We were booked to go to a New Years rally. The van had been covered with ice but a thaw was just starting. I went out to fill the van with water (it had been drained down in November). Once the tank was full I turned on the pump water shot out from under the cupboards. At the same time I felt a drip of water, looked up, the headlining was soaking wet - I literally cried.

We cancelled going to the rally and sent a very emotional email to Danbury.

I looked in the roof space, there was clearly a leak from the roof vent. I removed the battery and looked behind, a hot water system pipe was disconnected. I presume that it hadn't drained down, had frozen and pushed the connection apart. Danbury always pump the hot water system dry not drain it down but without instructions how was I to know. What it also revealed removing the battery was a absolute mess of wiring. 

Danbury took the vehicle straight in, enlarged the vent aperture, fitted my vent and a new gasket piece (now standard) that allows the Fiamma vent to rest on a flat surface instead of the heavily ribbed top surface of the van. It was failure of thick layers of sealant to cope with temperature variations that caused the leak. They have also insulated the roof (it was just an empty space above the headlining plywood- because one of their installers hadn't liked working with insulation material - no longer employed). Fixed the plumbing and have tidied/hidden the wiring. They also picked up and rectified a number of small wear and tear defects. There was no charge!
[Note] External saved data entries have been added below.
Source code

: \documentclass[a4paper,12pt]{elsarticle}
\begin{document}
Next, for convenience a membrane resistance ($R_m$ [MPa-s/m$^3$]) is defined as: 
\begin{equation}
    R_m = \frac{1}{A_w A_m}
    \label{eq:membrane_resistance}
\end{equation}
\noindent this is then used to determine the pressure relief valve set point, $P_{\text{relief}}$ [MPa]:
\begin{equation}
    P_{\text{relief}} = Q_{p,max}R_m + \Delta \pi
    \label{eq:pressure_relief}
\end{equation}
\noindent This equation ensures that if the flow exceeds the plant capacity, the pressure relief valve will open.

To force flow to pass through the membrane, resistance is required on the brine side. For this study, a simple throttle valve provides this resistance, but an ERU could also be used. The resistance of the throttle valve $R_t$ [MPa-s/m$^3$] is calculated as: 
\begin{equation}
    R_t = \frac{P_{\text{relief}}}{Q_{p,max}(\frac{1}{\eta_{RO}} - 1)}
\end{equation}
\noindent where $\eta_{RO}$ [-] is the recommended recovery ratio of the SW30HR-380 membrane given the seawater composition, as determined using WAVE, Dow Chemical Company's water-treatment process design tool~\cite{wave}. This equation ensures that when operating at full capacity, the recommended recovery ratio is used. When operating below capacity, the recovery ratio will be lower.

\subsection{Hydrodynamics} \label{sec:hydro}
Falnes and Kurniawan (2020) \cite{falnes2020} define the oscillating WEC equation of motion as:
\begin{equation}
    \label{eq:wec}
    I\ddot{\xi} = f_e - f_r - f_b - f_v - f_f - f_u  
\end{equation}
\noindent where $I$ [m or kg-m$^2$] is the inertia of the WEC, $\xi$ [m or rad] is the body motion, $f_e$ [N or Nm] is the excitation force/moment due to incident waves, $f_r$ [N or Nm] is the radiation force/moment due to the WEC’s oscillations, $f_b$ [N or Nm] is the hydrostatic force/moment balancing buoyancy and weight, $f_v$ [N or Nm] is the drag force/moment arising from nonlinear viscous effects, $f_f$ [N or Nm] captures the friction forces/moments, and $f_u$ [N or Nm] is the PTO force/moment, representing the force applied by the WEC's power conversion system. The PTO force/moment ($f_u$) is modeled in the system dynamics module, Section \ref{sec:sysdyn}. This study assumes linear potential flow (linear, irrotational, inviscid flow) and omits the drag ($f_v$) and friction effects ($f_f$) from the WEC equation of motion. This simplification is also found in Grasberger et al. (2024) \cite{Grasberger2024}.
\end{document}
So thats where we are now. The Renault is a joy to drive beats hands down the Fiat Ducato that I drive on a daily basis for a charity (better gearbox, braking, acceleration seating position and comfort). 

I still have reservations about the van as designed by Danbury the leisure battery is under the oven, the gas bottle under my pillow, the plumbing is not as straight forward as it might be and I don't have a circuit diagram or manual. Also no cutlery drawer. 

I managed 40 days away since April 05 its been back to Danbury three times (and do you know they have had a different shop foreman on each occasion) It hasn't cost me anything more in money but as for heartache well...............


Regards and thanks for listening


Frank


----------



## 96097 (Aug 22, 2005)

Just so I get it right this time - your story is regarding New Year's eve just gone??  

Terrible story but hopefully all the teething problems have now been sorted and you can enjoy happy carefree motoring!

Sharon


----------



## DABurleigh (May 9, 2005)

Frank,

I hope you now feel better! 

Seriously, a salutary tale, nay, saga. It makes me wonder how many of these they have built. Going by your signature ("get it right first time") and your own project manager experience made me wonder whether this firm has been awarded ISO9000 or its subsequent versions.

As a minimum, your experience has made a mockery of their claim on their homepage:
"It is because of this engineering background that you will find all the products we supply are of the highest possible quality."

Your posts are factual about vehicle and dealer, and undoubtedly underplay how you felt about it all (not subject to a claim of libel!), so if you feel you have unfinished business with them, you could do worse than emailing them the weblink to this "Conversion" forum, pointing out MHF's nearly 9000 registered members, predominantly in the UK.

So much about a conversion's end product you can trace to the strategy, ethos and culture of the business. I find it bizarre that insulation was excluded because an employee didn't like working with it.

Dave


----------